Abtreibungsgegner noch nicht ganz zufrieden

Bei Abtreibung geht es nicht nur um Abtreibung. Die Anti-Abtreibungs-Bewegung mit ihrem emotionalen Appell wurde Teil der rechten Bewegung, gestützt in den 1970er Jahren von den an Zulauf gewinnenden „Christlichen Rechten für freie Marktwirtschaft und biblische Werte“. Es handelte sich um weiße Wählerinnen und Wähler, viele aus der Arbeiterschicht, die zu den Republikanern wechselten. Ronald Reagan hatte als Gouverneur von Kalifornien ein liberales Abtreibungsgesetz unterzeichnet, und erst als republikanischer Präsident zur „richtigen Haltung“ gefunden. Was half, seine Partei und die Anti-Abtreibungs-Bewegung in Richtung Rechtspopulismus zu drehen.

Man hat sich gegenseitig benutzt. Das gilt ebenso für die Trump-Jahre. Der Unternehmer aus New York City sprach sich noch 1991 in einem Interview mit NBC („I am very pro choice“) gegen Abtreibungsverbote aus. Im Wahlkampf 2016, als Trump alles andere als der Wunschkandidat konservativer Christen war, hatte er dazugelernt und legte seine Liste von Anti-Abtreibungs-Juristen für das Oberste Gericht und die Bundesgerichte vor. Das hat funktioniert. Weiße evangelikale Wähler haben zu 80 Prozent für ihn gestimmt. Und sie wurden belohnt. Dass Trump seine beim Anti-Abtreibungs-Urteil maßgebenden drei Richter durchsetzen konnte, hat auch mit der Struktur des US-Regierungswesens zu tun. Im Senat, der über die Obersten Richter abstimmt, bekommt jeder Staat zwei Senatoren – die ländlichen, bevölkerungsschwachen, zu den Republikanern neigenden genauso wie die demokratischen Riesenstaaten Kalifornien und New York. Das liberale Kalifornien hat in etwa ebenso viele Einwohner wie die zwanzig kleinsten US-Staaten. Kalifornien hat zwei Senatoren, diese zwanzig haben vierzig. Wie sich in den USA die Politik einer rechten Minderheit durchsetzen kann, zeigt sich exemplarisch bei der Besetzung des Obersten Gerichts. Als republikanische Staaten restriktive Wahlgesetze gegen Wählergruppen einführten, die zu den Demokraten tendieren, wurde das am Obersten Gericht abgesegnet.

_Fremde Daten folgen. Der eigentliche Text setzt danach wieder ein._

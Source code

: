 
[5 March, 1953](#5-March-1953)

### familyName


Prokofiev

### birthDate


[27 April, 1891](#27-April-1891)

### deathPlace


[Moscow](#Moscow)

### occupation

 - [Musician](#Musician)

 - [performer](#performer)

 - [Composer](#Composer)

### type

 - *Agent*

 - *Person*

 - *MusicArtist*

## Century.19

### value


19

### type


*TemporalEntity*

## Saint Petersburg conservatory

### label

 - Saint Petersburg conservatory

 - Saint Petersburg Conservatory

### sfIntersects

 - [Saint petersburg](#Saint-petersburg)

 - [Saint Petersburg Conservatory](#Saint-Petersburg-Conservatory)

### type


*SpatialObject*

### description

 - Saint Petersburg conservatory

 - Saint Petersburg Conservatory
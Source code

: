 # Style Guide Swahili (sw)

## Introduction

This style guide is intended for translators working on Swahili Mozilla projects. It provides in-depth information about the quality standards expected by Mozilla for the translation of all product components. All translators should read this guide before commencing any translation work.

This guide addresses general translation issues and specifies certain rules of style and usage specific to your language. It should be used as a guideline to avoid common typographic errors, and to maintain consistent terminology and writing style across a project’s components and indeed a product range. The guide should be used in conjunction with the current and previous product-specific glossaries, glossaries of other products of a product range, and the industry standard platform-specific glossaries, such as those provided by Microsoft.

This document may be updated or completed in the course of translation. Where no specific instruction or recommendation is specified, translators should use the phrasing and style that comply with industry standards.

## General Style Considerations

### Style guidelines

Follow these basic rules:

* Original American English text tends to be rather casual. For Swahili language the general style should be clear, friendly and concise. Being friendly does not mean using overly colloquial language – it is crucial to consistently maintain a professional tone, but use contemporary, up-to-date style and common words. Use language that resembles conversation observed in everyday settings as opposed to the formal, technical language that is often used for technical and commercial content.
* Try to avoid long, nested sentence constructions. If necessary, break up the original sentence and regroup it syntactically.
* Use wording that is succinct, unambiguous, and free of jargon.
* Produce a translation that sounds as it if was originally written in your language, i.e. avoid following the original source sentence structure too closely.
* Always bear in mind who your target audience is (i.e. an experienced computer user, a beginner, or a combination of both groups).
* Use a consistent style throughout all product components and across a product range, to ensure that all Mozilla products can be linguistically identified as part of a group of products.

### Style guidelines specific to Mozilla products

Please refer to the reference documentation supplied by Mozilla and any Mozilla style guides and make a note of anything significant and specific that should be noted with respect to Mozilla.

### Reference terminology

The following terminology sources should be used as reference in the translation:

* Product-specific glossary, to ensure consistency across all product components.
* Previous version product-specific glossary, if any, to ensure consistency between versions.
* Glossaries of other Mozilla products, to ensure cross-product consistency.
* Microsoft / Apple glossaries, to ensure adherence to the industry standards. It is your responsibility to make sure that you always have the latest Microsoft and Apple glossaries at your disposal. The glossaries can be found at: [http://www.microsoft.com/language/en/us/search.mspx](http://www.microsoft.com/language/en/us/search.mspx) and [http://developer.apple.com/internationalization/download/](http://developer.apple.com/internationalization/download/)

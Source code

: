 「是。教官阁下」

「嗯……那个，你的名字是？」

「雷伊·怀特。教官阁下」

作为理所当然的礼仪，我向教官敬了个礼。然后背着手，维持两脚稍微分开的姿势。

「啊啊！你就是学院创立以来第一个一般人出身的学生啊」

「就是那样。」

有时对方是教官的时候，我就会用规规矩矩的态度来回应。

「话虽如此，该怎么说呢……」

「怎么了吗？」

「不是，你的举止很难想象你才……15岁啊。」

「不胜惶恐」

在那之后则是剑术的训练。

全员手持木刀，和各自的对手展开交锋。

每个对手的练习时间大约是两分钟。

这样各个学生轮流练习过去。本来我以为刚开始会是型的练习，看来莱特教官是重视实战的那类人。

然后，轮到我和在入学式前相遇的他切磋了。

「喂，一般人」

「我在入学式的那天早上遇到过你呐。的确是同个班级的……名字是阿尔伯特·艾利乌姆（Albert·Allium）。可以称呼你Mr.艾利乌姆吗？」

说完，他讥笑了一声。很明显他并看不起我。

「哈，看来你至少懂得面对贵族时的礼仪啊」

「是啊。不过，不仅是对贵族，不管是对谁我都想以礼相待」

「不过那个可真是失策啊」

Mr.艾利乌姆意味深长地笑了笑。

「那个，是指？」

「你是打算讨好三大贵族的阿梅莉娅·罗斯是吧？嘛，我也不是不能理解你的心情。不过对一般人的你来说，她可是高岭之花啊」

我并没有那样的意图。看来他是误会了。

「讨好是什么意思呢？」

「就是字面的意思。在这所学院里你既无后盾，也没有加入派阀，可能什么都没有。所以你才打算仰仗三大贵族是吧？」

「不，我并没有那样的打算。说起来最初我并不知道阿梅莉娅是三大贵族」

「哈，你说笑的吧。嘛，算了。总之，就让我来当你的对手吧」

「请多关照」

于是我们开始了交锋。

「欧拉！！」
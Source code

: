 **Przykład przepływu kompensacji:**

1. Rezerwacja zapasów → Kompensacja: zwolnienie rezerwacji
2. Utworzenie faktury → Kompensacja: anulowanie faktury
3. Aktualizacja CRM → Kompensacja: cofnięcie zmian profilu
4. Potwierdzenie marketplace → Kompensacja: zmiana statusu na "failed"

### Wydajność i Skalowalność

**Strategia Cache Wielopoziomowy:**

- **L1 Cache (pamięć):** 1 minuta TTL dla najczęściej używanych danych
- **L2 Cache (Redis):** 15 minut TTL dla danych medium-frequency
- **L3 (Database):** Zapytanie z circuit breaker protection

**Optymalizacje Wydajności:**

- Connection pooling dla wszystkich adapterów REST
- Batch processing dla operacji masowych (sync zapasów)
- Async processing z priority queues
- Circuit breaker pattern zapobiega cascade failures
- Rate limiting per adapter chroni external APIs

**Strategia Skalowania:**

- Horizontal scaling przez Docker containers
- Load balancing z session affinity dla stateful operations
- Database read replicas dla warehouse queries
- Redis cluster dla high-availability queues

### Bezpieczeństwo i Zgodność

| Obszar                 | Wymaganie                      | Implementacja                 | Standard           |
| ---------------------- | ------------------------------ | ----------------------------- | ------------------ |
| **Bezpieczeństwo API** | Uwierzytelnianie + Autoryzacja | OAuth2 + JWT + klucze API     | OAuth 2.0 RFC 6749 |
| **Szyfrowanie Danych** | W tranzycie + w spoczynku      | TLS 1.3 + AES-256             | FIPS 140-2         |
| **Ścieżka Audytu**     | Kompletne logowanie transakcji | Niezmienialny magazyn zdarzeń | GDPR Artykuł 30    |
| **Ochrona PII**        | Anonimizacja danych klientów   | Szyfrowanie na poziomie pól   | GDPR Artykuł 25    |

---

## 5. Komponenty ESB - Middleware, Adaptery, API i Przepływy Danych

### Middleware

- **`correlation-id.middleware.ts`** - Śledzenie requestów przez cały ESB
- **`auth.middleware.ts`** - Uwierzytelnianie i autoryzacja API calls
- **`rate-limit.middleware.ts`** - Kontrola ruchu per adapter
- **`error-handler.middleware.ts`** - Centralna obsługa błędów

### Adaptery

Abtreibungsgegner sind noch nicht zufrieden mit dem neuen Status quo, der Abtreibung eben nicht ganz verbietet. Die Bewegung für das Recht auf Abtreibung ruft dazu auf, im November wählen zu gehen. Ein nationales Gesetz, durchgesetzt von einer Mehrheit der Demokraten, könne das Recht auf Abtreibung schützen.